Six items of Patient Satisfaction Questionnaire developed by American Board of Internal Medicine
| 1. Greeting you warmly; calling you by the name you prefer; being friendly; never crabby or rude |
| 2. Treating you like you’re on the same level; never ”talking down” to you or treating you like a child |
| 3. Letting you tell your story; listening carefully; asking thoughtful questions; not interrupting you while you’re talking |
| 4. Showing interest in you as a person; not acting bored or ignoring what you have to say |
| 5. Encouraging you to ask questions; answering them clearly; never avoiding your questions or lecturing you |
| 6. Using words you can understand when explaining your problems and treatment; explaining any technical medical terms in plain language |
Overall scores of Patient Satisfaction Questionnaire
| PSQ Items | Total | Phase I | Phase II | Phase III |
|---|---|---|---|---|
| 1. Greeting and friendliness | 3.57 (0.71) | 3.51 (0.74) | 3.59 (0.72) | 3.58 (0.71) |
| 2. Respect for patients | 3.61 (0.72) | 3.57 (0.76) | 3.61 (0.74) | 3.63 (0.68) |
| 3. Listening carefully | 3.61 (0.74) | 3.50 (0.81) | 3.67 (0.72) | 3.62 (0.71) |
| 4. Showing interest personally | 3.65 (0.73) | 3.55 (0.72) | 3.65 (0.72) | 3.69 (0.72) |
| 5. Encouraging to ask questions and answering clearly | 3.36 (0.85)* | 2.95 (0.97) | 3.43 (0.80) | 3.49 (0.77) |
| 6. Explanations with plain language | 3.49 (0.80)** | 3.22 (0.93) | 3.50 (0.78) | 3.61 (0.72) |
| Overall average | 3.55 (0.77) | 3.38 (0.86) | 3.58 (0.75) | 3.61 (0.73) |
The Cronbach’s alpha value was 0.92, suggesting a high degree of internal consistency of six items. *Significantly lower than any other questions; RM-ANCOVA, p<0.001. **Significantly lower than question 1 to 4; RM-ANCOVA, p<0.001.

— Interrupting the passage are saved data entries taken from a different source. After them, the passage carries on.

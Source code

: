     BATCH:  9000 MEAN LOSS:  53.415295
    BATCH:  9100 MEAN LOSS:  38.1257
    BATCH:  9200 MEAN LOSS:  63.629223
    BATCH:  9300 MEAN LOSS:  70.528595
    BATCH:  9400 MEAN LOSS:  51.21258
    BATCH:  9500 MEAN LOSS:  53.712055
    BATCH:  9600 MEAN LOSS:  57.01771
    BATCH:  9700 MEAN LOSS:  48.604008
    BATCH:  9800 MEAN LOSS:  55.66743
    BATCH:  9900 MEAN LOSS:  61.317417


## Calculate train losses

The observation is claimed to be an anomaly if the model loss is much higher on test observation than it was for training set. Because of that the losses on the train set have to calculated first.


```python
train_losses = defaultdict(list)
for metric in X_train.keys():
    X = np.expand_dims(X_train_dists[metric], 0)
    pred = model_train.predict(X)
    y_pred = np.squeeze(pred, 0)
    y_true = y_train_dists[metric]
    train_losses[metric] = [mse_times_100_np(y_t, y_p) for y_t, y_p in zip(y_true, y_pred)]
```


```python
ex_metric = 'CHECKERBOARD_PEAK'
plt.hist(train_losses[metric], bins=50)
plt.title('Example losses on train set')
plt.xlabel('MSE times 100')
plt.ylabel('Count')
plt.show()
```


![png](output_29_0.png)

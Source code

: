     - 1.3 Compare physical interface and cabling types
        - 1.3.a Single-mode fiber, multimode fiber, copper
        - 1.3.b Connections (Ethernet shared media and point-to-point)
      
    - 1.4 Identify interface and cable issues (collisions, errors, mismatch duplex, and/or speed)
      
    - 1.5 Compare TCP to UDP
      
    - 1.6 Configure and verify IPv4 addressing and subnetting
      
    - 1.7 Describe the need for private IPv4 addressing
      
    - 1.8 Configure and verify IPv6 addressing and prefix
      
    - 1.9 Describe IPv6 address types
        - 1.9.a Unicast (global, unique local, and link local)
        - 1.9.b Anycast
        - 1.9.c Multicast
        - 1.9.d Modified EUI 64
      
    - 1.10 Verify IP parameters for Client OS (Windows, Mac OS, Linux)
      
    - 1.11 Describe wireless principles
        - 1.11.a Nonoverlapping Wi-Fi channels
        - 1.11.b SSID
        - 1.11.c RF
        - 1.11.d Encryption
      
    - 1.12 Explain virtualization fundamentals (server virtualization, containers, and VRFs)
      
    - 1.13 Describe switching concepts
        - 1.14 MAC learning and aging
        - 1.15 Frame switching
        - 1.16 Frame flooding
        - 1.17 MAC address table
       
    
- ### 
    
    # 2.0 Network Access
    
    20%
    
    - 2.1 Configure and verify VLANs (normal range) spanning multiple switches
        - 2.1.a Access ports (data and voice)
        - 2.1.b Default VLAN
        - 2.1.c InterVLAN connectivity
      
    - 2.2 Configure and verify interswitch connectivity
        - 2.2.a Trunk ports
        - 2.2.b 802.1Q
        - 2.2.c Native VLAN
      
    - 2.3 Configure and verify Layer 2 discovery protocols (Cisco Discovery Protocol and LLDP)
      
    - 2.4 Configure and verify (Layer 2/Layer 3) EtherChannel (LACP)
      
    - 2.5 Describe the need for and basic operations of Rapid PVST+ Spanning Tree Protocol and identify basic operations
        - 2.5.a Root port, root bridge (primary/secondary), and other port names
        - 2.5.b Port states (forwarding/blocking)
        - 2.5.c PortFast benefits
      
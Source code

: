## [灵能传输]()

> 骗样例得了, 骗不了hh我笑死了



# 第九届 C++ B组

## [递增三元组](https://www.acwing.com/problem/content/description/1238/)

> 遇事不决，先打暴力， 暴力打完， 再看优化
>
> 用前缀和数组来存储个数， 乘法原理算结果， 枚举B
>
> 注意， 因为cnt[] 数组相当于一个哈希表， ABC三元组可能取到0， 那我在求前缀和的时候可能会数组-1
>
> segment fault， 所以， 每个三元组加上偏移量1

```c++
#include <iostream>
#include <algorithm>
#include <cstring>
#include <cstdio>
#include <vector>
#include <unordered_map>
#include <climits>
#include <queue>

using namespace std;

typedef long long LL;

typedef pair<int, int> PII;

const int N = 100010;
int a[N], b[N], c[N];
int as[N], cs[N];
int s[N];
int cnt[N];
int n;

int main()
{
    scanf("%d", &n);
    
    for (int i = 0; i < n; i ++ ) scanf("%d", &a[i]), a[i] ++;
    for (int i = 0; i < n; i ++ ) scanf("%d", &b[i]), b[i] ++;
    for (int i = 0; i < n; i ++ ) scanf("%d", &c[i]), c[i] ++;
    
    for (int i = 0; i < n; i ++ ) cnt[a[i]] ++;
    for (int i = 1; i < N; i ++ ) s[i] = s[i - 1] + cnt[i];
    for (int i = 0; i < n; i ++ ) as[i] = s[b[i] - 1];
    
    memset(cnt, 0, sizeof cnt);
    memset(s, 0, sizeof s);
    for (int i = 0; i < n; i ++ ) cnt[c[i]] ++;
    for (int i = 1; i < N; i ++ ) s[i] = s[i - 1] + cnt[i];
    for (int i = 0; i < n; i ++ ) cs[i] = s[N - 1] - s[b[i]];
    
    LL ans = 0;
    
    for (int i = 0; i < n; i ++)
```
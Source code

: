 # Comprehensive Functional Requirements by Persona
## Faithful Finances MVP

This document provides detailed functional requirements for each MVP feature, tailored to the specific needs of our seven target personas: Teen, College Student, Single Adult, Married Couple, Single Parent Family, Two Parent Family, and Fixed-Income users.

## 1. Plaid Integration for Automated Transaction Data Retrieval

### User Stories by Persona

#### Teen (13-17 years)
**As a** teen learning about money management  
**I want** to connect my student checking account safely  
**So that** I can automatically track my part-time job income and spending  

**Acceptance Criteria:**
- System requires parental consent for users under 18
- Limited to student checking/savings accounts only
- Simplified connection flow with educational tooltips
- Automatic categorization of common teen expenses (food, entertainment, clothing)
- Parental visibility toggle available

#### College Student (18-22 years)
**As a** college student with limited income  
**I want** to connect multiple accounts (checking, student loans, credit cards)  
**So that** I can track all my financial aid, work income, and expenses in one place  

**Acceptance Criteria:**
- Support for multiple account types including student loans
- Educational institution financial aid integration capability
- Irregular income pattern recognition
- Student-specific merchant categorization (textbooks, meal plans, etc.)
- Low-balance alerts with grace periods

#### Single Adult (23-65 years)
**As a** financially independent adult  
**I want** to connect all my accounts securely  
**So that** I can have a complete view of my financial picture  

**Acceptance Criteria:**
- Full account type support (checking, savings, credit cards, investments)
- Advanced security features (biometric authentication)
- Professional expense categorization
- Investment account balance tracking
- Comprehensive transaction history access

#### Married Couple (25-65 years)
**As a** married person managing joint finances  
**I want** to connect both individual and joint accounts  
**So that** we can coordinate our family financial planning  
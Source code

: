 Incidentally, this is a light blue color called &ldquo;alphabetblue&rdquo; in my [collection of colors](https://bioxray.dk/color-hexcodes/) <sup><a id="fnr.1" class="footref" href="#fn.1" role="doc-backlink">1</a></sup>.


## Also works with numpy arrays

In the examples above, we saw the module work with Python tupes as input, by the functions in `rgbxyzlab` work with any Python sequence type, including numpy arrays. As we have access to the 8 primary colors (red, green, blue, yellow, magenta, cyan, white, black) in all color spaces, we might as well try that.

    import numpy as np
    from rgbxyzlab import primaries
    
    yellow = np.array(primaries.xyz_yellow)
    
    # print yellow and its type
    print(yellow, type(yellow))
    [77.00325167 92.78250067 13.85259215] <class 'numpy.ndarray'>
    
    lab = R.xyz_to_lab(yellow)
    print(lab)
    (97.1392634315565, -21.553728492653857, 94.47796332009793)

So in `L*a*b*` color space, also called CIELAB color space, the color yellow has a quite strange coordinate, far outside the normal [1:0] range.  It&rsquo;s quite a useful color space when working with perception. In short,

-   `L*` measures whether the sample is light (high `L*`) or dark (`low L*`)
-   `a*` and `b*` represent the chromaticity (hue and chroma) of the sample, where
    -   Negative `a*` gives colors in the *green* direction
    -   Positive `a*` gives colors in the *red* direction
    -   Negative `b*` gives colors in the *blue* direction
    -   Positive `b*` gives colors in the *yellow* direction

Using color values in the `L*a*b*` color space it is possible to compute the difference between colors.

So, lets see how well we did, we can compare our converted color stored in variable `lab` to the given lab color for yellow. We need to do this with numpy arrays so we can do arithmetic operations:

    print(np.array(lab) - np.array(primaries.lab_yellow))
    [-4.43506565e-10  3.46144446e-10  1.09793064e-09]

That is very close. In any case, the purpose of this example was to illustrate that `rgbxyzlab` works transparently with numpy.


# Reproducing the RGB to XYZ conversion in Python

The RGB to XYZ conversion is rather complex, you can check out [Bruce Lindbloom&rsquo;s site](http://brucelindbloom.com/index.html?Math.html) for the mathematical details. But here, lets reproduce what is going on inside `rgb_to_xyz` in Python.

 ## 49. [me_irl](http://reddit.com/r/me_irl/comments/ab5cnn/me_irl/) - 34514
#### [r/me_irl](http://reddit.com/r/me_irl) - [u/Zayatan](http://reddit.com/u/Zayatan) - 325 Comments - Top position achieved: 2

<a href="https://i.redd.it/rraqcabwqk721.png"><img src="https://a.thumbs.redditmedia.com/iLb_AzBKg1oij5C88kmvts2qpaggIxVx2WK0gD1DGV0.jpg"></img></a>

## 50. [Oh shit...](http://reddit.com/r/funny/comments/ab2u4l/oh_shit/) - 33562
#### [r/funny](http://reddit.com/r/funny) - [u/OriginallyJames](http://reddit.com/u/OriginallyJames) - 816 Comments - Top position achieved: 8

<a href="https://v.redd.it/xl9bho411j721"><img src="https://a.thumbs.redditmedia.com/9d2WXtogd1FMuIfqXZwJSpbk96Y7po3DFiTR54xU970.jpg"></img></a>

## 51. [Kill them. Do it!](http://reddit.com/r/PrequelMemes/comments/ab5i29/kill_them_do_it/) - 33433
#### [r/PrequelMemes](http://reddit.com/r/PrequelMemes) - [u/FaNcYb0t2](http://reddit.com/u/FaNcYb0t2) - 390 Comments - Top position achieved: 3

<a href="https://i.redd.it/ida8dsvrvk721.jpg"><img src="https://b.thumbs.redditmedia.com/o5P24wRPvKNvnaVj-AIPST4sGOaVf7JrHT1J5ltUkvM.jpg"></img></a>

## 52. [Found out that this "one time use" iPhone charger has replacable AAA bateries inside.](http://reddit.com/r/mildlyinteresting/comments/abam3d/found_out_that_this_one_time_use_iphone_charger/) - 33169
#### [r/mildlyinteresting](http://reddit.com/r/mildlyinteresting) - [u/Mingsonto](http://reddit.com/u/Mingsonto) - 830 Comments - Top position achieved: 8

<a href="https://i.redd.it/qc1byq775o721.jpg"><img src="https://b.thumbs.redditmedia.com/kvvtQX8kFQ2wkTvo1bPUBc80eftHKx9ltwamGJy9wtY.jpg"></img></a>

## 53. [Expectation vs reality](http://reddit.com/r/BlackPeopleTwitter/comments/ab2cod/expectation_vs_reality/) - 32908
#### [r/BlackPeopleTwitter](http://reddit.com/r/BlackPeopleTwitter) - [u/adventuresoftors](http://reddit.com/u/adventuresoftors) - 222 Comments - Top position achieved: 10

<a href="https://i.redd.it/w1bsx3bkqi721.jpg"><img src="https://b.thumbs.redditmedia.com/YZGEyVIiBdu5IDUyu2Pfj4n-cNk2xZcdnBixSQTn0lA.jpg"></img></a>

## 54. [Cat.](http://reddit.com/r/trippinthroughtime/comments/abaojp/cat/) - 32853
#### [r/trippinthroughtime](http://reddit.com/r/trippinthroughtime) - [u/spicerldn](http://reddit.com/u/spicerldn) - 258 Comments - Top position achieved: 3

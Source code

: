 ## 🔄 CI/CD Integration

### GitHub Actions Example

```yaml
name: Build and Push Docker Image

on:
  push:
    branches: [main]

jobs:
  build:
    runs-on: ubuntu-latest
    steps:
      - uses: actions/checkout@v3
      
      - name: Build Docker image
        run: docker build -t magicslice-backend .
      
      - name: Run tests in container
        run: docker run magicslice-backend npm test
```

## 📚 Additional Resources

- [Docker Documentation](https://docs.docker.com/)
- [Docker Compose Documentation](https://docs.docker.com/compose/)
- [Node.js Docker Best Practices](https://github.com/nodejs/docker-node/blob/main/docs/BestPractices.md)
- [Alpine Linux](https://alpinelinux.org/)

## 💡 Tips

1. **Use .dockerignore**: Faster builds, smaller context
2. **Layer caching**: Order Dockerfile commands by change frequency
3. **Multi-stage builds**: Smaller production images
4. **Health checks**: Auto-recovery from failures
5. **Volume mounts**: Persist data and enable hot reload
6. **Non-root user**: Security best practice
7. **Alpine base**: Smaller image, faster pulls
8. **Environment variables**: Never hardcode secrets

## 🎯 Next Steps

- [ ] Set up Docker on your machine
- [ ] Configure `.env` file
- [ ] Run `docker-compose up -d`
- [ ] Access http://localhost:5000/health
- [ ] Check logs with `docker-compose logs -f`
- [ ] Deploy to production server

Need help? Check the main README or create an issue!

Fig. 2Improvement of Patient Satisfaction Questionnaire scores of female student in a time-dependent manner. The average score of female students showed significant difference between phases I and II (3.35 vs 3.68, p<0.001), but no difference between phases II and II (3.68 vs 3.66, p = 0.50). For each item, question 1 showed significant improvement between phases I and II (3.56 ± 0.73 vs 3.73 ± 0.72, *p<0.05), but significant deterioration between phases II and III (3.73 ± 0.72 vs 3.59 ± 0.69, *p<0.05) was noted. Questions 2 to 6 showed significant improvement between phases I and II (**p<0.01, †p<0.001), but no difference between phases II and III.
Fig. 3Improvement of Patient Satisfaction Questionnaire scores of male student in a time-dependent manner. The average score of male students showed no difference in average score between phases I and II (3.37 vs 3.47, p = 0.24), but significant difference between phase II and III (3.47 vs 3.61, p<0.01). For each item, question 5 showed significant improvement between phases I to II (2.93 ± 0.99 vs 3.31 ± 0.80, *p<0.001) and phases II and III (3.31 ± 0.80 vs 3.48 ± 0.76, **p<0.01), and question 6 showed improvement between phases II and III (3.41 ± 0.76 vs 3.60 ± 0.72, *p = 0.001).